Dataset entries:
/---
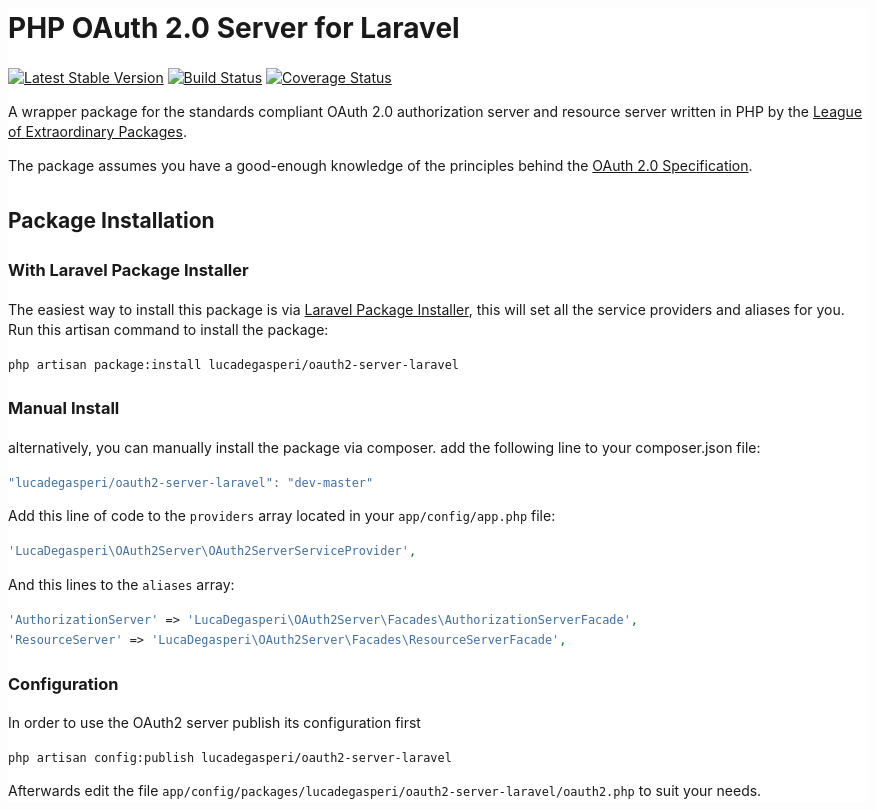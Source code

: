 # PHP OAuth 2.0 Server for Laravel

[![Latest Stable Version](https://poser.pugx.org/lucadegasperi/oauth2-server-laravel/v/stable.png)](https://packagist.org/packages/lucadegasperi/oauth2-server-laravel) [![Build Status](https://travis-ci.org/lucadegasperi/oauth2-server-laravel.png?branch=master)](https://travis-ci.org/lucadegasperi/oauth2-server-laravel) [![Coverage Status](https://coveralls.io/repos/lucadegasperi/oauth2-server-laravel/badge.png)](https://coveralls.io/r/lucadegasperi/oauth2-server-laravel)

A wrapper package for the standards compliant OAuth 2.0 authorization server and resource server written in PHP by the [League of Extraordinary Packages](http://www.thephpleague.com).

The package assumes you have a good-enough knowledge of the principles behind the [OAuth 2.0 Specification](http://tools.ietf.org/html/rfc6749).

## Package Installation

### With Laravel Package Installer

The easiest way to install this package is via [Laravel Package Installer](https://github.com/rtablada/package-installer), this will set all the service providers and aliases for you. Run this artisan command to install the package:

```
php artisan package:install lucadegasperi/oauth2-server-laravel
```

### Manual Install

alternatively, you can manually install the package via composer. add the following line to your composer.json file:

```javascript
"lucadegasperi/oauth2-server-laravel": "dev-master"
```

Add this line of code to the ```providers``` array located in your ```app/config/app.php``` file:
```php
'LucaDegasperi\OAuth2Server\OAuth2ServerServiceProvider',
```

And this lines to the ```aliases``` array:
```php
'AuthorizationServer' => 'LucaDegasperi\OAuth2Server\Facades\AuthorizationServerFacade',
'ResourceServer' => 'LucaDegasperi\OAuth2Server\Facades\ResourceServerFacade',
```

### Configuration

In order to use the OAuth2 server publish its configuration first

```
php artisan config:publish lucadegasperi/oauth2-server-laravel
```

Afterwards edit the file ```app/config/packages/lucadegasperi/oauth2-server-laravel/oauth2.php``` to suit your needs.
\---
/---
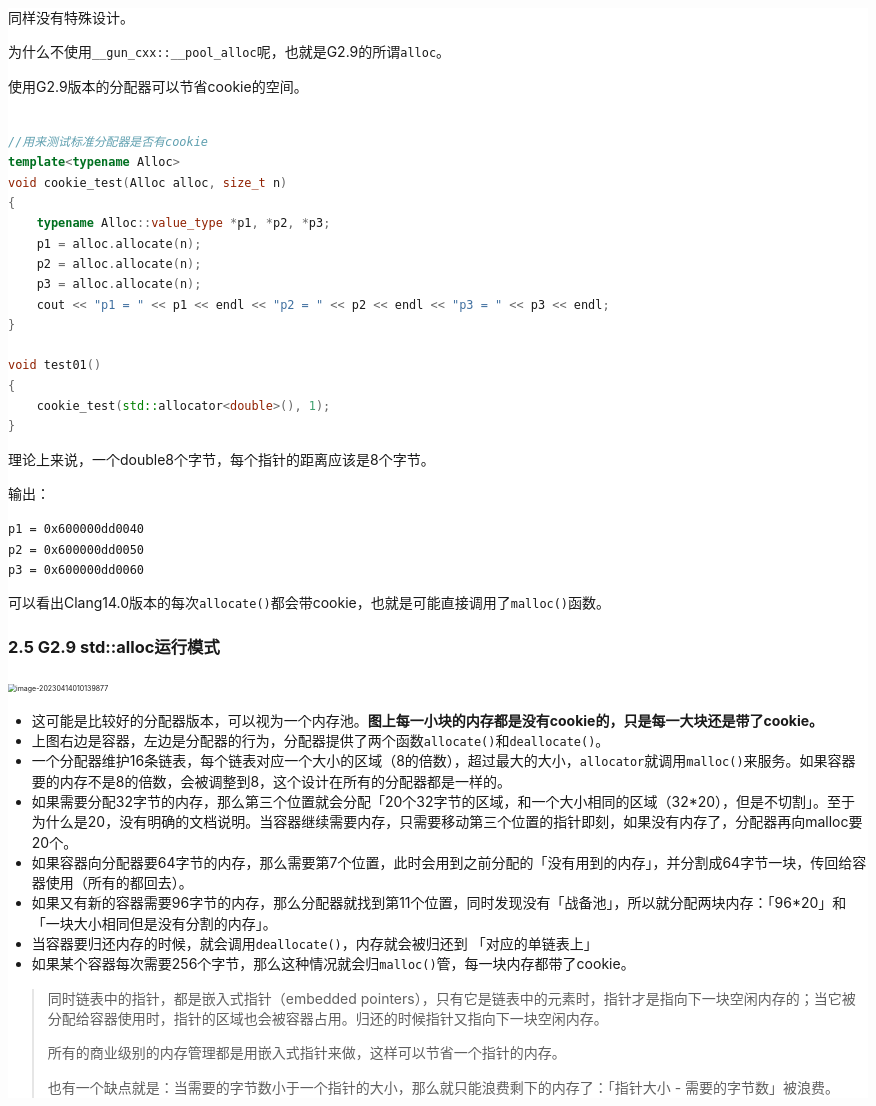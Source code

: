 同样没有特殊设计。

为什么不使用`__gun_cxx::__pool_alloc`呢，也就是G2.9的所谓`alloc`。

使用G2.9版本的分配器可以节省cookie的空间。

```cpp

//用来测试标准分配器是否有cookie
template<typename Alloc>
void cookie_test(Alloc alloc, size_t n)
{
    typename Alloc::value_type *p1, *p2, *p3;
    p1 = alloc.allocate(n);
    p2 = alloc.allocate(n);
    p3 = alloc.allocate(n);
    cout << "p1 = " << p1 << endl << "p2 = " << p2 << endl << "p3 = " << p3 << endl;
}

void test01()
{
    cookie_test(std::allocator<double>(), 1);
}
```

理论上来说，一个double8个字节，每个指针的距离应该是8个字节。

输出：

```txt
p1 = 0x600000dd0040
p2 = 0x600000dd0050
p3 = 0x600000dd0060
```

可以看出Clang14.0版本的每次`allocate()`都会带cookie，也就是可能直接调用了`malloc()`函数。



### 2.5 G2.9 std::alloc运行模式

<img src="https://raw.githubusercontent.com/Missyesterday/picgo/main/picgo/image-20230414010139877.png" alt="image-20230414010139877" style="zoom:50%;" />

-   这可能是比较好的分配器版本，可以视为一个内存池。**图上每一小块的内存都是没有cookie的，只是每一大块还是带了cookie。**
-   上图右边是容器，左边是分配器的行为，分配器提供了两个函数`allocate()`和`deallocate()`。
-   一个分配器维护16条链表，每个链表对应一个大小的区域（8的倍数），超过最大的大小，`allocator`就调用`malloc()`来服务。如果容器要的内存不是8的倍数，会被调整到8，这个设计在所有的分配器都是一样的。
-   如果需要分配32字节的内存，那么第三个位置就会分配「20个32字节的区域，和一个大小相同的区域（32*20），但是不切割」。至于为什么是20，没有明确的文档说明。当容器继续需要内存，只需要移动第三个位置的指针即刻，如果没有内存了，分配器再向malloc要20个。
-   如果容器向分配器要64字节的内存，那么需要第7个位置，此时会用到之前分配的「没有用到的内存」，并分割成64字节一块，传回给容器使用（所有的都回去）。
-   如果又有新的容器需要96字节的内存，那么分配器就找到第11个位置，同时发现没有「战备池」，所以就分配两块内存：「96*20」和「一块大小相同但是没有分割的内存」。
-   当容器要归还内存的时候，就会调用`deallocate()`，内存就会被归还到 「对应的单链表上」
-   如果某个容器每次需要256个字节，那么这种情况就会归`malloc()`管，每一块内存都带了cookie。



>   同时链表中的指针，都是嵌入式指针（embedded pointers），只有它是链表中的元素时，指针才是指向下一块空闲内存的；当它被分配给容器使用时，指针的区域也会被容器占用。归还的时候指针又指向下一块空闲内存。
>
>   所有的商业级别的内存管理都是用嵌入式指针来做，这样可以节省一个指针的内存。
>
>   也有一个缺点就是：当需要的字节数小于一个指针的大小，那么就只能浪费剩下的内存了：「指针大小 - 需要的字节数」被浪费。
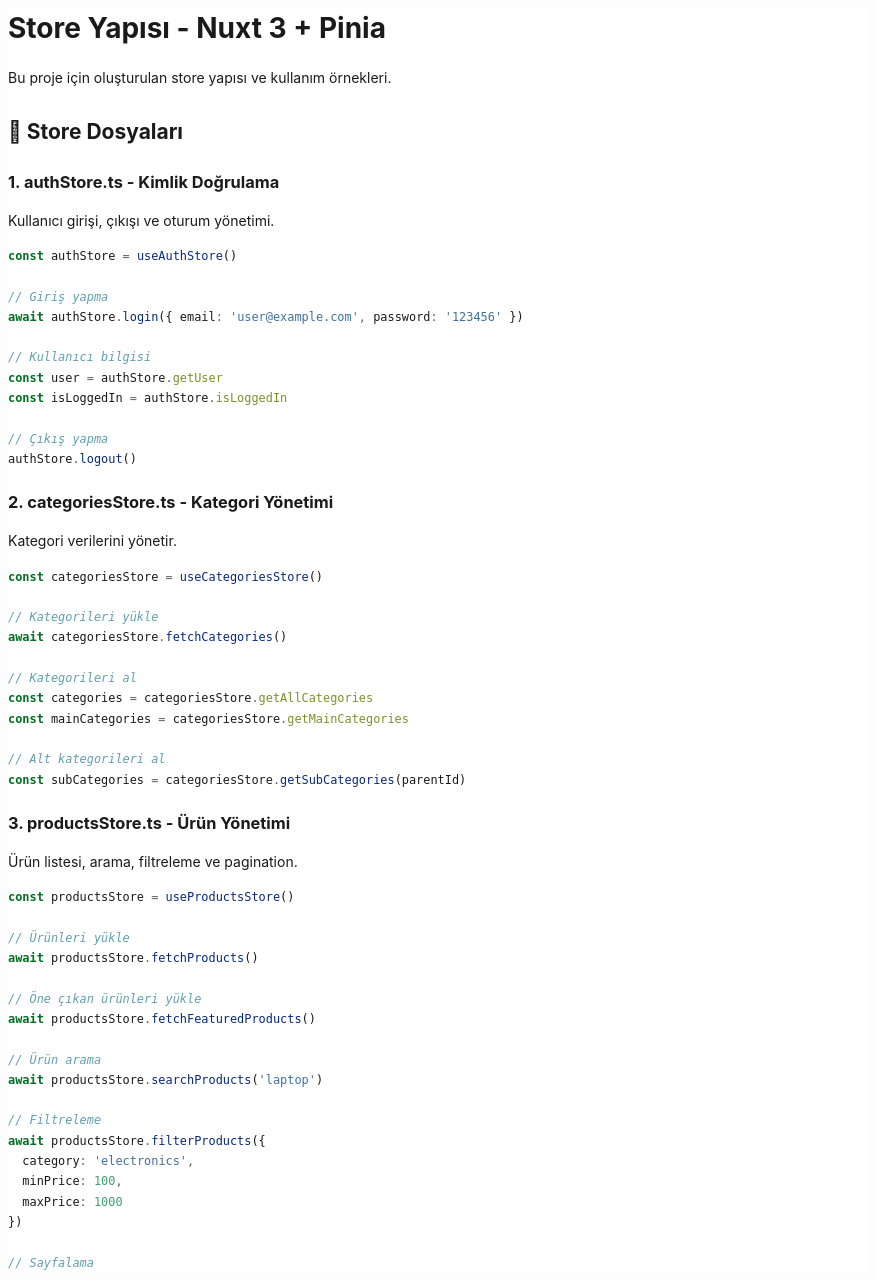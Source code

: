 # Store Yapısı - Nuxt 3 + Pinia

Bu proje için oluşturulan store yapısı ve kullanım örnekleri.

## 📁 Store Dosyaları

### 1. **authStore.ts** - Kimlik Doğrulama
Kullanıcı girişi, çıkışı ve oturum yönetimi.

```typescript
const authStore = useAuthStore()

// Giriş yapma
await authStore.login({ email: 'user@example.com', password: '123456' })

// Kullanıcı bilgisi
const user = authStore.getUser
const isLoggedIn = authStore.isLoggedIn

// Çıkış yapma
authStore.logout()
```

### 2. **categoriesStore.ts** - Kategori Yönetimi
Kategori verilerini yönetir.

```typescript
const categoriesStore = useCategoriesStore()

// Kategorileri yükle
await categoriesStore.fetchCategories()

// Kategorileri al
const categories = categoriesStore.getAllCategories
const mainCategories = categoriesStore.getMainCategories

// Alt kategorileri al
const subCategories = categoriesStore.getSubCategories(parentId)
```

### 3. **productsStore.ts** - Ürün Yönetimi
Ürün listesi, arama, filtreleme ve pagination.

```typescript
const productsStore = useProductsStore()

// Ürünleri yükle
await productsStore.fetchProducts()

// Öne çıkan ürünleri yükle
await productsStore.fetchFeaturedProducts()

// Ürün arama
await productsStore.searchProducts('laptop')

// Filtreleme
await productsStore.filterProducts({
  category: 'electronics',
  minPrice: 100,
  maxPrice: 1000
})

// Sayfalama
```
\---
/---
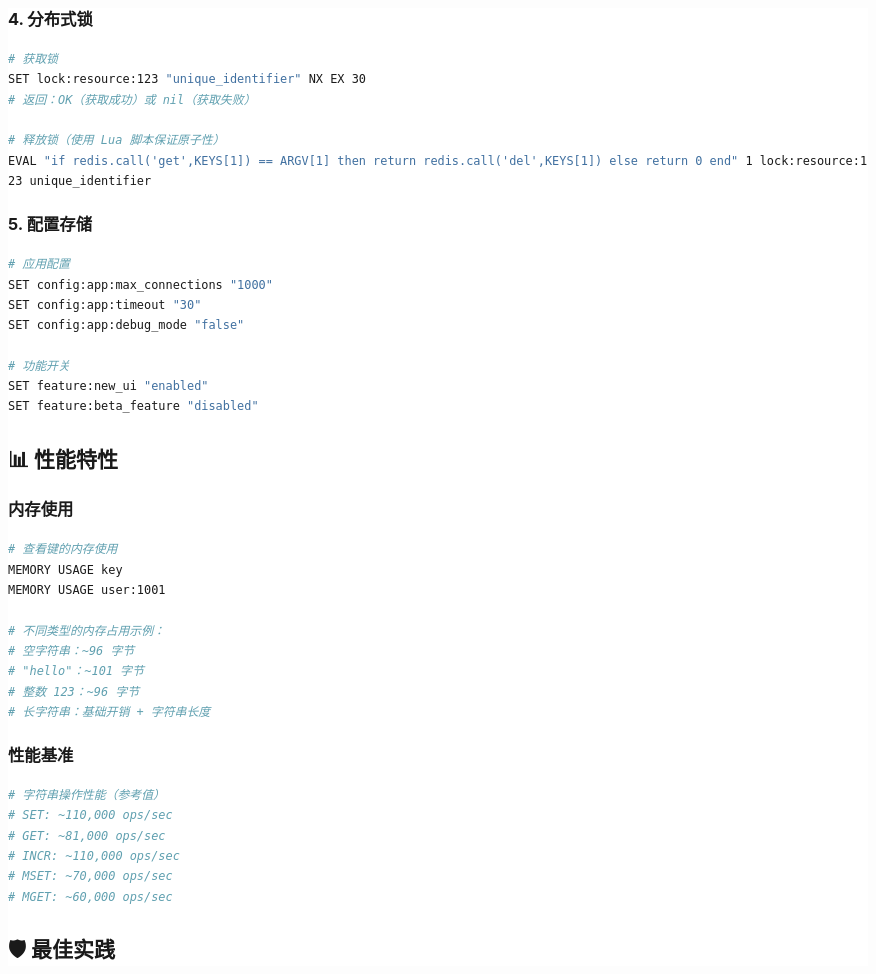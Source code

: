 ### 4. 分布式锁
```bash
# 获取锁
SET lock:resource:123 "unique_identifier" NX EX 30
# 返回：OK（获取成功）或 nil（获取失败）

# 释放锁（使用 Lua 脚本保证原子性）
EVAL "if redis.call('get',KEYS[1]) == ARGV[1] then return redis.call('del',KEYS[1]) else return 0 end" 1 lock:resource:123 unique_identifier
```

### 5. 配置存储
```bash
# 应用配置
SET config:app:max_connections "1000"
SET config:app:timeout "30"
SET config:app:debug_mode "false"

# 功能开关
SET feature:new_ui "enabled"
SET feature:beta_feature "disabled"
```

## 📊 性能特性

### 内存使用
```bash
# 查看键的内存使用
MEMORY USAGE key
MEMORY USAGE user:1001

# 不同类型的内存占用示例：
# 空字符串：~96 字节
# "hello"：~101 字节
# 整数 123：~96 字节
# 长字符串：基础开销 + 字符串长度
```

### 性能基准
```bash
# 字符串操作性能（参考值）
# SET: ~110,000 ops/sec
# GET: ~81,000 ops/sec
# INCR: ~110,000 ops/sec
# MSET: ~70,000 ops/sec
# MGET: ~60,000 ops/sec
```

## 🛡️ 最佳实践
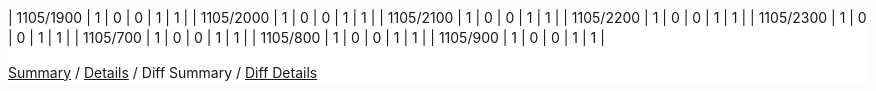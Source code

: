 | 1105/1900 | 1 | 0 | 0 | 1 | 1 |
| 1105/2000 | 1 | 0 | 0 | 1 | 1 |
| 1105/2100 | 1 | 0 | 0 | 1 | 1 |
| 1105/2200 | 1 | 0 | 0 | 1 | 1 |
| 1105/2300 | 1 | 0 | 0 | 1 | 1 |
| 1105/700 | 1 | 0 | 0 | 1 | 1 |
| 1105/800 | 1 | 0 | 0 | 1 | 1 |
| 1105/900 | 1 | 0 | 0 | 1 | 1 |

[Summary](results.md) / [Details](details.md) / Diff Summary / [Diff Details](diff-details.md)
\---
→ **WORK INSTRUCTIONS**
Of all the entries above, output exactly the lines between the one holding "Add this line" and the one holding "Afterwards edit the", inclusive.

→ **REPLY**
Add this line of code to the ```providers``` array located in your ```app/config/app.php``` file:
```php
'LucaDegasperi\OAuth2Server\OAuth2ServerServiceProvider',
```

And this lines to the ```aliases``` array:
```php
'AuthorizationServer' => 'LucaDegasperi\OAuth2Server\Facades\AuthorizationServerFacade',
'ResourceServer' => 'LucaDegasperi\OAuth2Server\Facades\ResourceServerFacade',
```

### Configuration

In order to use the OAuth2 server publish its configuration first

```
php artisan config:publish lucadegasperi/oauth2-server-laravel
```

Afterwards edit the file ```app/config/packages/lucadegasperi/oauth2-server-laravel/oauth2.php``` to suit your needs.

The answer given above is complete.